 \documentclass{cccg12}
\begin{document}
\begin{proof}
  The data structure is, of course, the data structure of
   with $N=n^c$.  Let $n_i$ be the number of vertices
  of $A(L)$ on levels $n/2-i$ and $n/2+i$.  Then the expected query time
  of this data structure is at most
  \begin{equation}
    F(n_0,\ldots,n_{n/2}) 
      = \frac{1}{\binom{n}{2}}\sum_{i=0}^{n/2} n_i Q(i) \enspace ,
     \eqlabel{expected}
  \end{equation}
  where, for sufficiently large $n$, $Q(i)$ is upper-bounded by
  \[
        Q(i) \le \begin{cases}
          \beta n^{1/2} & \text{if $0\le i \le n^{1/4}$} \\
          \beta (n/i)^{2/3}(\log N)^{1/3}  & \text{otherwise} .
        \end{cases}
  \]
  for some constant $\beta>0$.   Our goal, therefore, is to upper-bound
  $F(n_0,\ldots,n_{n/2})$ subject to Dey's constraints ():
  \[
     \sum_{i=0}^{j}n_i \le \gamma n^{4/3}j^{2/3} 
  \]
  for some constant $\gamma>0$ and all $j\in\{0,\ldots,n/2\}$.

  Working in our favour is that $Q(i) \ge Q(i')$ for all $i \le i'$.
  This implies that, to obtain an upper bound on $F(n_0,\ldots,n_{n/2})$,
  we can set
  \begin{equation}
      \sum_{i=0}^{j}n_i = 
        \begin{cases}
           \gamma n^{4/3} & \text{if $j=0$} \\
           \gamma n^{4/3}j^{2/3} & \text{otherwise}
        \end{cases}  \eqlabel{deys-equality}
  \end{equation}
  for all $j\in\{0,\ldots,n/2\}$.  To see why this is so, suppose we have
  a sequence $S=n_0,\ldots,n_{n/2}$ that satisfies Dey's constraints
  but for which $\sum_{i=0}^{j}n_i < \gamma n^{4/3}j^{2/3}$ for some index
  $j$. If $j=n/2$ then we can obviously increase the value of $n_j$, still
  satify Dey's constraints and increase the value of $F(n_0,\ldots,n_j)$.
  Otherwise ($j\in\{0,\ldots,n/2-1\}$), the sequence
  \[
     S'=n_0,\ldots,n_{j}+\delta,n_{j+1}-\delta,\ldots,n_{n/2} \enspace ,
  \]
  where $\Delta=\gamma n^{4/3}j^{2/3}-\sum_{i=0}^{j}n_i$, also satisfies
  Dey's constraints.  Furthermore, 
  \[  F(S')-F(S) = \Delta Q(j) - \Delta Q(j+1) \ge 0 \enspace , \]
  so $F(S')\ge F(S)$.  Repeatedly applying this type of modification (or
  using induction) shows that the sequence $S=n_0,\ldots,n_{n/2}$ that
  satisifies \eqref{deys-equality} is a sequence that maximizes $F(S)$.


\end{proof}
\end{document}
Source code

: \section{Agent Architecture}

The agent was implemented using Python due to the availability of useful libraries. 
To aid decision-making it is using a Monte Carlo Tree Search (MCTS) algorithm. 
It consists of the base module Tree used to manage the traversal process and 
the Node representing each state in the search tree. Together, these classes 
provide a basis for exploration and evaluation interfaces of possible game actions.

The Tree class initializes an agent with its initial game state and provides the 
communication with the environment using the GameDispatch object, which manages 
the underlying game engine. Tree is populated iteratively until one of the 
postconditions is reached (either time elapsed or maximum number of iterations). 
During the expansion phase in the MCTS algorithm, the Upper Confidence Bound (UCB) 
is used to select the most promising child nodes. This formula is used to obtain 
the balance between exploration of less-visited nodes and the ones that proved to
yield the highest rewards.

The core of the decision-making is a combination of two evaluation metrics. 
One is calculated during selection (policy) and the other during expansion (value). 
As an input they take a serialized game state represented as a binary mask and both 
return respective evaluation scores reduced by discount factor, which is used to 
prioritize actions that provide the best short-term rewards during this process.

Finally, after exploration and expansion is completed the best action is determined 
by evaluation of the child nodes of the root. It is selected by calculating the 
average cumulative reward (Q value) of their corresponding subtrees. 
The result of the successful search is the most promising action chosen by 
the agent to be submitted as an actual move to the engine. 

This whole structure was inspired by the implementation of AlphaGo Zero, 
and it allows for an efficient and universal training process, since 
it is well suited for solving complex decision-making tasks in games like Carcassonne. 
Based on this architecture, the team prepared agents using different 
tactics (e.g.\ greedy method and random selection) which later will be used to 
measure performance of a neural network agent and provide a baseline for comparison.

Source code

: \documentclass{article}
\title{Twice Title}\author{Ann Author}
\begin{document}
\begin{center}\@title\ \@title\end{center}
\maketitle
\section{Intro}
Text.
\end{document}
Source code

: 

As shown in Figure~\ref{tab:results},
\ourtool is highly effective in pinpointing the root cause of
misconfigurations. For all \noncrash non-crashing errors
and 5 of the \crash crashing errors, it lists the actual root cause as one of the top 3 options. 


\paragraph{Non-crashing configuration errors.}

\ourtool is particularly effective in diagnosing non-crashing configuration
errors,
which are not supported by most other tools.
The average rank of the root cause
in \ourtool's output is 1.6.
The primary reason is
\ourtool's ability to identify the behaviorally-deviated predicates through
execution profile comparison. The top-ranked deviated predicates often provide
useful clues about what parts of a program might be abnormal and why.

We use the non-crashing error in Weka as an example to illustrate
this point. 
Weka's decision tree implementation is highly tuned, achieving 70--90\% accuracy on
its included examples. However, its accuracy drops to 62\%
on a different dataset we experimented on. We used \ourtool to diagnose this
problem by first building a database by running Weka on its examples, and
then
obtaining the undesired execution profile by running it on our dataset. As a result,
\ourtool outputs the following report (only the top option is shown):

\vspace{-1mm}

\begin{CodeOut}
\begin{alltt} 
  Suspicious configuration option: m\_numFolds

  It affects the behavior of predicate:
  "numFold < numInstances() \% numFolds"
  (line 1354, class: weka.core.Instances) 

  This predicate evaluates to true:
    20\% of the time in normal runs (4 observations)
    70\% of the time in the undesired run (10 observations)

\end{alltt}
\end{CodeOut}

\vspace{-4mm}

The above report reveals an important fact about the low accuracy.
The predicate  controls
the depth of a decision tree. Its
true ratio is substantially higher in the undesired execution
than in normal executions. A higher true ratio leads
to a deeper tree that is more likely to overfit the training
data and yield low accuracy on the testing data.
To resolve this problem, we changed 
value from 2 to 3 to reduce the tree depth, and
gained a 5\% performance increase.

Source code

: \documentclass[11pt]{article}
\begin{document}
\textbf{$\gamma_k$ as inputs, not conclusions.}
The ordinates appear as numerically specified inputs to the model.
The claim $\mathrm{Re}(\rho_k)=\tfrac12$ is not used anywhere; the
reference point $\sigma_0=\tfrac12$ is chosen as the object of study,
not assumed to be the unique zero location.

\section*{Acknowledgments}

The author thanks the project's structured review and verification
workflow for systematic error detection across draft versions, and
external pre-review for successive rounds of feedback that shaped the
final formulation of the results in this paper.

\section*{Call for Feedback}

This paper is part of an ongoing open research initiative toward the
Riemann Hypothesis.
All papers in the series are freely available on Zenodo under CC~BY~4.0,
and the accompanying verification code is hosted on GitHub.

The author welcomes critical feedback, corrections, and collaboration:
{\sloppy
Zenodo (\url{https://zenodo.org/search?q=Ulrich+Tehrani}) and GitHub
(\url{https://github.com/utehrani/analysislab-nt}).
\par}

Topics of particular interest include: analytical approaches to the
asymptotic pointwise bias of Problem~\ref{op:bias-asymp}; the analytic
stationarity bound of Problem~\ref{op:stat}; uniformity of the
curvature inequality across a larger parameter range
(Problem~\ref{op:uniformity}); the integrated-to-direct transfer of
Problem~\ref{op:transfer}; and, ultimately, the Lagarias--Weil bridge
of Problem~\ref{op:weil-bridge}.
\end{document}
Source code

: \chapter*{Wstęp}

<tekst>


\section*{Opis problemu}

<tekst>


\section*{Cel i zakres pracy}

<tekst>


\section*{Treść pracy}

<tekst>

##########

_AIM OF THE TASK_. The response must consist solely of the lines from the first line of the entries through the line containing "n_i Q(i) \enspace", repeated exactly.

_YOUR SOLUTION_.
 \documentclass{cccg12}
\begin{document}
\begin{proof}
  The data structure is, of course, the data structure of
   with $N=n^c$.  Let $n_i$ be the number of vertices
  of $A(L)$ on levels $n/2-i$ and $n/2+i$.  Then the expected query time
  of this data structure is at most
  \begin{equation}
    F(n_0,\ldots,n_{n/2}) 
      = \frac{1}{\binom{n}{2}}\sum_{i=0}^{n/2} n_i Q(i) \enspace ,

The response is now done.